● EXERCISE INPUT:
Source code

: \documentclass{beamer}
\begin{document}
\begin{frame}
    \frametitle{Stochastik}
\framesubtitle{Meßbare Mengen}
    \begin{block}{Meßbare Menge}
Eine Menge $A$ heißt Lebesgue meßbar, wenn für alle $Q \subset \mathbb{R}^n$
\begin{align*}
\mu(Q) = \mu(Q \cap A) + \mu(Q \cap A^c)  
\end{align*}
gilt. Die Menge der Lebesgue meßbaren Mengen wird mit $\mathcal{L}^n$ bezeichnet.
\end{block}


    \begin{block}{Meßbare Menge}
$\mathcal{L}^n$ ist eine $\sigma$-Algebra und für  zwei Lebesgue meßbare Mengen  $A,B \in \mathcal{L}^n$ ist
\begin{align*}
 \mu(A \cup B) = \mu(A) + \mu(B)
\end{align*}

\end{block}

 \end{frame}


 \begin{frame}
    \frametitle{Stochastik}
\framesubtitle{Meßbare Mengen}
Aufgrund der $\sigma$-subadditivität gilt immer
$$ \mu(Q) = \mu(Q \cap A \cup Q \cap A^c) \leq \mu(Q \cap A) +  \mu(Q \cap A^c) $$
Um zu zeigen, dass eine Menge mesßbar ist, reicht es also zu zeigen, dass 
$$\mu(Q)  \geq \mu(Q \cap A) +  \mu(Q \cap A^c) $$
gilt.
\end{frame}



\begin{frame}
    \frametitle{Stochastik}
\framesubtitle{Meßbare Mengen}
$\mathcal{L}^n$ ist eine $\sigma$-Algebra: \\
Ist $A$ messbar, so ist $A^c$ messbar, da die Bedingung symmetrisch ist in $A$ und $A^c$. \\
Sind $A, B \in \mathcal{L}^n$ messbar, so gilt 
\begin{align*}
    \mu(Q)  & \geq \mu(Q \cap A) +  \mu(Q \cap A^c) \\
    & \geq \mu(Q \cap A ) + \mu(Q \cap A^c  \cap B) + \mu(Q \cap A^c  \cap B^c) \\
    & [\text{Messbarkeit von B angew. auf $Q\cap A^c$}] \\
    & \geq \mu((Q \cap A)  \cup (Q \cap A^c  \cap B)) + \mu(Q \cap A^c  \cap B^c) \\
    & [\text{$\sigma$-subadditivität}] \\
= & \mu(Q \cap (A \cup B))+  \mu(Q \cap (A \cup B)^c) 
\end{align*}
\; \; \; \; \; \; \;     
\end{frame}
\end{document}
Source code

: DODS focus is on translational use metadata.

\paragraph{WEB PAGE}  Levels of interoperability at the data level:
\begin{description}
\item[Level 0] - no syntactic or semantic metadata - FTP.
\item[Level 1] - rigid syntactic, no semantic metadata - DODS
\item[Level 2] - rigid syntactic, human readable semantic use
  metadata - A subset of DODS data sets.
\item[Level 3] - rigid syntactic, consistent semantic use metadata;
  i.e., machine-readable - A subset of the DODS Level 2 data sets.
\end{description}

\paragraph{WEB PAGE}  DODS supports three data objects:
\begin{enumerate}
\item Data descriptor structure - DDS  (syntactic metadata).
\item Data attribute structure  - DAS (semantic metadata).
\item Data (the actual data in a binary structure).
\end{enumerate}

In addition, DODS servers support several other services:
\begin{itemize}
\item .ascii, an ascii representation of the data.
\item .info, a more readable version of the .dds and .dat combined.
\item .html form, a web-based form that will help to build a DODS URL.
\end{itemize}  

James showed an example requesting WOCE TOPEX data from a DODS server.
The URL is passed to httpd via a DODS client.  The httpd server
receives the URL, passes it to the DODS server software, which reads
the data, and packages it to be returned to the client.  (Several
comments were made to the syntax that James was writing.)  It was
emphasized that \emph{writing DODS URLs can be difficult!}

● WHAT THIS TASK INVOLVES:
Nothing but the lines from the one containing "i.e., machine-readable - A" to the end of the entries belongs in the answer, and each must match exactly.

● WRITTEN REPLY:
  i.e., machine-readable - A subset of the DODS Level 2 data sets.
\end{description}

\paragraph{WEB PAGE}  DODS supports three data objects:
\begin{enumerate}
\item Data descriptor structure - DDS  (syntactic metadata).
\item Data attribute structure  - DAS (semantic metadata).
\item Data (the actual data in a binary structure).
\end{enumerate}

In addition, DODS servers support several other services:
\begin{itemize}
\item .ascii, an ascii representation of the data.
\item .info, a more readable version of the .dds and .dat combined.
\item .html form, a web-based form that will help to build a DODS URL.
\end{itemize}  

James showed an example requesting WOCE TOPEX data from a DODS server.
The URL is passed to httpd via a DODS client.  The httpd server
receives the URL, passes it to the DODS server software, which reads
the data, and packages it to be returned to the client.  (Several
comments were made to the syntax that James was writing.)  It was
emphasized that \emph{writing DODS URLs can be difficult!}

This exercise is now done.